§ **Problem description**:
Of the entries below, restate word for word only the section that runs from the line with "3. Create a feature branch" to the line with "[React-url]: https://reactjs.org/", counting both ends.

§ **Records**:
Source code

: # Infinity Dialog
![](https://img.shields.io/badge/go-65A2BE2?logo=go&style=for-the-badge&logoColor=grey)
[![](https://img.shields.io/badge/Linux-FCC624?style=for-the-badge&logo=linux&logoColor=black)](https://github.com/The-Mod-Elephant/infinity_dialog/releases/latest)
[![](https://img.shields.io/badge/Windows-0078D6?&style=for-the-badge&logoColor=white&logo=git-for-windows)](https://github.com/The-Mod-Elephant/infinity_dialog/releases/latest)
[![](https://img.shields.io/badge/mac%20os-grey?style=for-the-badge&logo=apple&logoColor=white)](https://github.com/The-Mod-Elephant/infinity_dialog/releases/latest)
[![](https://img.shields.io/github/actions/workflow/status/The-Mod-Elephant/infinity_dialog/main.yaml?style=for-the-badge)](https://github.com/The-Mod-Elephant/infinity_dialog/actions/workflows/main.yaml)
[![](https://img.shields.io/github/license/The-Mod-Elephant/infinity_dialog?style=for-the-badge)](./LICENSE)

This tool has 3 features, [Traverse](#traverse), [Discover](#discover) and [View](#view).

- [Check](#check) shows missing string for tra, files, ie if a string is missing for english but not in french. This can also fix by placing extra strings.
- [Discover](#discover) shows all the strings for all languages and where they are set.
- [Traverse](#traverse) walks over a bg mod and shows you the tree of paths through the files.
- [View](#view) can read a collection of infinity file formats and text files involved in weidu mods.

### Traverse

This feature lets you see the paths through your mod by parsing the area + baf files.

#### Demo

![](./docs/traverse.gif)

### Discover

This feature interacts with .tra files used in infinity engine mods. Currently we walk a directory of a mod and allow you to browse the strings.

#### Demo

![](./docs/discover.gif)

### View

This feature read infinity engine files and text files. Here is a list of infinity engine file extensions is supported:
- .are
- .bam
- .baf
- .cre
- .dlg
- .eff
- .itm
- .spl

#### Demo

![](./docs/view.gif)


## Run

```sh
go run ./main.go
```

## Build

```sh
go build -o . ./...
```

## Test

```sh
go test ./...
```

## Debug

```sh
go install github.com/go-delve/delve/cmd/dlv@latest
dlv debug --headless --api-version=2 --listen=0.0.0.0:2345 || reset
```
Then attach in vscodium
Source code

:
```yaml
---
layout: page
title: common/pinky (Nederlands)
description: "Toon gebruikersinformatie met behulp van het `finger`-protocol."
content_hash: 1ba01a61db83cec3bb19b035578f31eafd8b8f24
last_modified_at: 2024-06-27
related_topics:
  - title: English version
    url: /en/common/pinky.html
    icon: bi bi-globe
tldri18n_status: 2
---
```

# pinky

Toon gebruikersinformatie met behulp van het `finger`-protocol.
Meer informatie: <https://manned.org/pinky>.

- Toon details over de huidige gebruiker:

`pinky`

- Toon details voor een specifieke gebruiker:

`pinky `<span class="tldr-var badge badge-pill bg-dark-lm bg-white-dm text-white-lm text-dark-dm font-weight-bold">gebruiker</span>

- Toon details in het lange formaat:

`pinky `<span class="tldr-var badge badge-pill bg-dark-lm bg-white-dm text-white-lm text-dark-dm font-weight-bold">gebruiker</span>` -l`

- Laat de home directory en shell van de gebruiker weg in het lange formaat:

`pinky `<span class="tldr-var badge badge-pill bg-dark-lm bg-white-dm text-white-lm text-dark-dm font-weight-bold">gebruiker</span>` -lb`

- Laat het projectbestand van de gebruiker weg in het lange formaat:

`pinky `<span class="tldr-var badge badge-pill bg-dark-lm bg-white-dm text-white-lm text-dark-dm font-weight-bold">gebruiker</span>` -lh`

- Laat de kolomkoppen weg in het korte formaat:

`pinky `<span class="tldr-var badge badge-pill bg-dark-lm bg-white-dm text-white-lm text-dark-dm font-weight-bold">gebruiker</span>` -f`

* * *

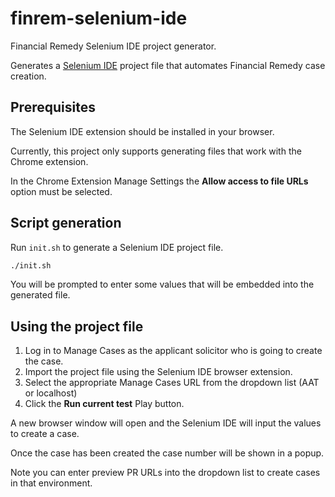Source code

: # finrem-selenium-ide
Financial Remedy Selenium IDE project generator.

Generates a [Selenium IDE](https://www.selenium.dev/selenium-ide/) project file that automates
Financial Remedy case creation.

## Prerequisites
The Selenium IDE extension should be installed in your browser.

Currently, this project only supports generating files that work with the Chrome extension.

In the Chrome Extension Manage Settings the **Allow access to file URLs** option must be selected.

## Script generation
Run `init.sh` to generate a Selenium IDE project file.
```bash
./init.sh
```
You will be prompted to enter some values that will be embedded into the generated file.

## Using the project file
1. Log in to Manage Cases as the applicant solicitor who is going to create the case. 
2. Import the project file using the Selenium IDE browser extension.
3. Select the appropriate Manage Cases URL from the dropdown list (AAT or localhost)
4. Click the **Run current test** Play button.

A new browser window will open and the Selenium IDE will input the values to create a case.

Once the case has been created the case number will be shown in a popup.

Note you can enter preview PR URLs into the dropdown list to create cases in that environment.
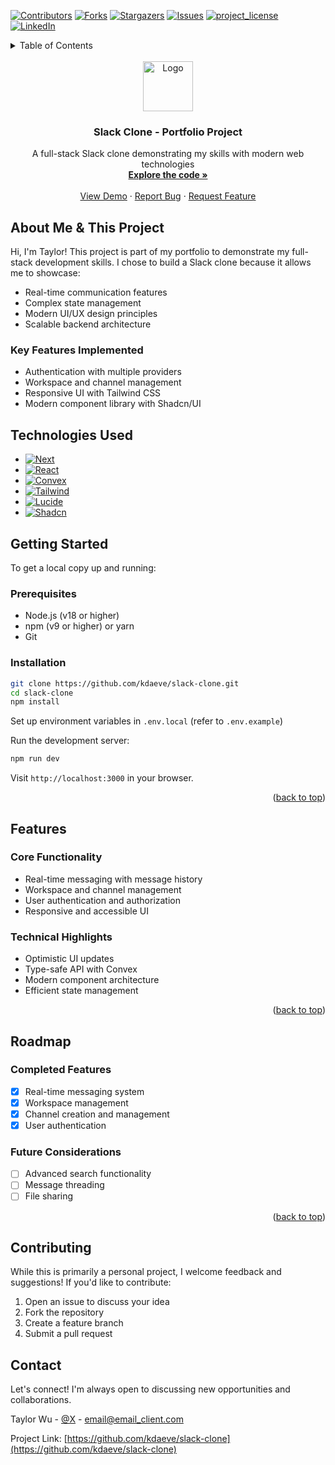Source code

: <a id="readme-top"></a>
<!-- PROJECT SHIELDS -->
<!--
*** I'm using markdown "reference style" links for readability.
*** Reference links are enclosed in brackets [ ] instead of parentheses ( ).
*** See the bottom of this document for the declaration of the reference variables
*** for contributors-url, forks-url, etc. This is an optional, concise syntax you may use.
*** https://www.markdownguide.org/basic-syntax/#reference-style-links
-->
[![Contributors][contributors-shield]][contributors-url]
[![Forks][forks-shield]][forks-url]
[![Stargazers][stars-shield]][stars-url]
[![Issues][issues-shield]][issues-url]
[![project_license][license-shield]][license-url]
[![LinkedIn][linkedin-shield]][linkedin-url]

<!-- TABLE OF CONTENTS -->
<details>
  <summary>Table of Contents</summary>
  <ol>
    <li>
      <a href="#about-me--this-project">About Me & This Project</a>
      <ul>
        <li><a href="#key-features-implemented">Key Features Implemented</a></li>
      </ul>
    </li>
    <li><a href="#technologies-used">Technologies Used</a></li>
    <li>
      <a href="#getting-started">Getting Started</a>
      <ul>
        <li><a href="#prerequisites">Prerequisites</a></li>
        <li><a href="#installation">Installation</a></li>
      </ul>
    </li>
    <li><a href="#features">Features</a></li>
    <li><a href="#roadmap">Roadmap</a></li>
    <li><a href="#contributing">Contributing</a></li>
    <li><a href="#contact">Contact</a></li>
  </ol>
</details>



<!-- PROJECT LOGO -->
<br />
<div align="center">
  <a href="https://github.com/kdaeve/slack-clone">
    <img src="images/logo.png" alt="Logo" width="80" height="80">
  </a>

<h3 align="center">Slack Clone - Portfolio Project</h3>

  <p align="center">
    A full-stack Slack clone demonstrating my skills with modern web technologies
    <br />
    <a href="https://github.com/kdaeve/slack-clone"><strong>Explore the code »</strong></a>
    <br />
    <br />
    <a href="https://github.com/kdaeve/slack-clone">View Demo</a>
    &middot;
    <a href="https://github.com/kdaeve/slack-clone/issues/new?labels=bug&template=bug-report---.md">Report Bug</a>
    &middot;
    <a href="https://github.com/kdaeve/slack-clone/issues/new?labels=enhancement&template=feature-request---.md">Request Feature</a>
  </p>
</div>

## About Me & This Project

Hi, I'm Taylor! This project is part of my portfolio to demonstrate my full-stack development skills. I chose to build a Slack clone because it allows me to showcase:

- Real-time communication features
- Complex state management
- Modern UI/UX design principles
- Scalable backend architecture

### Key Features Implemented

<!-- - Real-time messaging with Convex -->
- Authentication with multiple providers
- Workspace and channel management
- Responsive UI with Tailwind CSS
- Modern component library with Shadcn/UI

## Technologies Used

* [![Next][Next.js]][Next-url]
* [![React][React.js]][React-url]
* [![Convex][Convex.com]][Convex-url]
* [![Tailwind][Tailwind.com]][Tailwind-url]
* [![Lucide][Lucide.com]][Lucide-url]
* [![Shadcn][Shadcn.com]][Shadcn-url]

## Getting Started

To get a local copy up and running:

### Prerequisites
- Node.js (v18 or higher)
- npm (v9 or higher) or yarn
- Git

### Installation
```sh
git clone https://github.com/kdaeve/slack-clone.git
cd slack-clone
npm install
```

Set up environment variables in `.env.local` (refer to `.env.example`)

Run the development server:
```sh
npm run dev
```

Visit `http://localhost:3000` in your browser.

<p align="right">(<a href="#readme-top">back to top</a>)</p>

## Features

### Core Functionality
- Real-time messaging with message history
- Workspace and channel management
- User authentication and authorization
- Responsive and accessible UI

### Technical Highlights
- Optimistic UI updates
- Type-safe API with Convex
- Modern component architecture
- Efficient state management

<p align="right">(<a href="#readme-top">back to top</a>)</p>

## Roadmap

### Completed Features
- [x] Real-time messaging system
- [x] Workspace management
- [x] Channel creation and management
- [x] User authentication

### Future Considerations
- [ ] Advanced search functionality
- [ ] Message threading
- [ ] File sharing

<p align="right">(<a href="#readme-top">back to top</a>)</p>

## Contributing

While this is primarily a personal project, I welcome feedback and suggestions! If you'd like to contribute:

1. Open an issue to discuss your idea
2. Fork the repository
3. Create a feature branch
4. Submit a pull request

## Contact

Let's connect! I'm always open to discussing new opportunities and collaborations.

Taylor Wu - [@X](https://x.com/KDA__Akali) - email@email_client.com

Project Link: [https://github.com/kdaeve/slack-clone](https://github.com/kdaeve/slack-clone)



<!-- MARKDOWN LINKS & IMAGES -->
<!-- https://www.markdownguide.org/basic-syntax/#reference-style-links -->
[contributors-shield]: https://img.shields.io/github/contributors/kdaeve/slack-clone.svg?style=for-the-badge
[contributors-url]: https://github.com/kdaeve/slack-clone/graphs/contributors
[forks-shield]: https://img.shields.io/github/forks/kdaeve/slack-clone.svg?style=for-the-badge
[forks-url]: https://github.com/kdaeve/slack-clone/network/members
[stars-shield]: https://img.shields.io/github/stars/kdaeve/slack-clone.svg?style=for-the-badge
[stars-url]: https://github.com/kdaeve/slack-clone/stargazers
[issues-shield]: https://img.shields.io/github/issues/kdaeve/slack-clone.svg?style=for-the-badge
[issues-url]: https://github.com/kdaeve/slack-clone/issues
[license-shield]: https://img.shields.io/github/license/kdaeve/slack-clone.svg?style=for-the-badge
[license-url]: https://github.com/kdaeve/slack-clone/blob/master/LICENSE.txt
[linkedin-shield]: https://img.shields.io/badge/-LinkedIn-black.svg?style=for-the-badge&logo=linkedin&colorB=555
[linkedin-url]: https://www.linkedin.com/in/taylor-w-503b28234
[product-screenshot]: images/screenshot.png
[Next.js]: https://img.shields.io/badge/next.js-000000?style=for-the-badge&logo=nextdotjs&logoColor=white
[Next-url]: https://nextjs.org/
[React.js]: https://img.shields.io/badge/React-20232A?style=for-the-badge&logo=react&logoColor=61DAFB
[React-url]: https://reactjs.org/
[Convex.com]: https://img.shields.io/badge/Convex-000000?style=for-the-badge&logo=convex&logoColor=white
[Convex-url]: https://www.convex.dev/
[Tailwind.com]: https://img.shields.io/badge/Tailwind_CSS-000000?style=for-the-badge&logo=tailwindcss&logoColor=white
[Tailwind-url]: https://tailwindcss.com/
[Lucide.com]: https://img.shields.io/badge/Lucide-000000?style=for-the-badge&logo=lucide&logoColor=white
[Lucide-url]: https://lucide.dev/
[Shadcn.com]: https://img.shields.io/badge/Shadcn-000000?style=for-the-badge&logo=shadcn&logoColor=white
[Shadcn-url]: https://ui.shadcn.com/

§ **Task response**:
3. Create a feature branch
4. Submit a pull request

## Contact

Let's connect! I'm always open to discussing new opportunities and collaborations.

Taylor Wu - [@X](https://x.com/KDA__Akali) - email@email_client.com

Project Link: [https://github.com/kdaeve/slack-clone](https://github.com/kdaeve/slack-clone)



<!-- MARKDOWN LINKS & IMAGES -->
<!-- https://www.markdownguide.org/basic-syntax/#reference-style-links -->
[contributors-shield]: https://img.shields.io/github/contributors/kdaeve/slack-clone.svg?style=for-the-badge
[contributors-url]: https://github.com/kdaeve/slack-clone/graphs/contributors
[forks-shield]: https://img.shields.io/github/forks/kdaeve/slack-clone.svg?style=for-the-badge
[forks-url]: https://github.com/kdaeve/slack-clone/network/members
[stars-shield]: https://img.shields.io/github/stars/kdaeve/slack-clone.svg?style=for-the-badge
[stars-url]: https://github.com/kdaeve/slack-clone/stargazers
[issues-shield]: https://img.shields.io/github/issues/kdaeve/slack-clone.svg?style=for-the-badge
[issues-url]: https://github.com/kdaeve/slack-clone/issues
[license-shield]: https://img.shields.io/github/license/kdaeve/slack-clone.svg?style=for-the-badge
[license-url]: https://github.com/kdaeve/slack-clone/blob/master/LICENSE.txt
[linkedin-shield]: https://img.shields.io/badge/-LinkedIn-black.svg?style=for-the-badge&logo=linkedin&colorB=555
[linkedin-url]: https://www.linkedin.com/in/taylor-w-503b28234
[product-screenshot]: images/screenshot.png
[Next.js]: https://img.shields.io/badge/next.js-000000?style=for-the-badge&logo=nextdotjs&logoColor=white
[Next-url]: https://nextjs.org/
[React.js]: https://img.shields.io/badge/React-20232A?style=for-the-badge&logo=react&logoColor=61DAFB
[React-url]: https://reactjs.org/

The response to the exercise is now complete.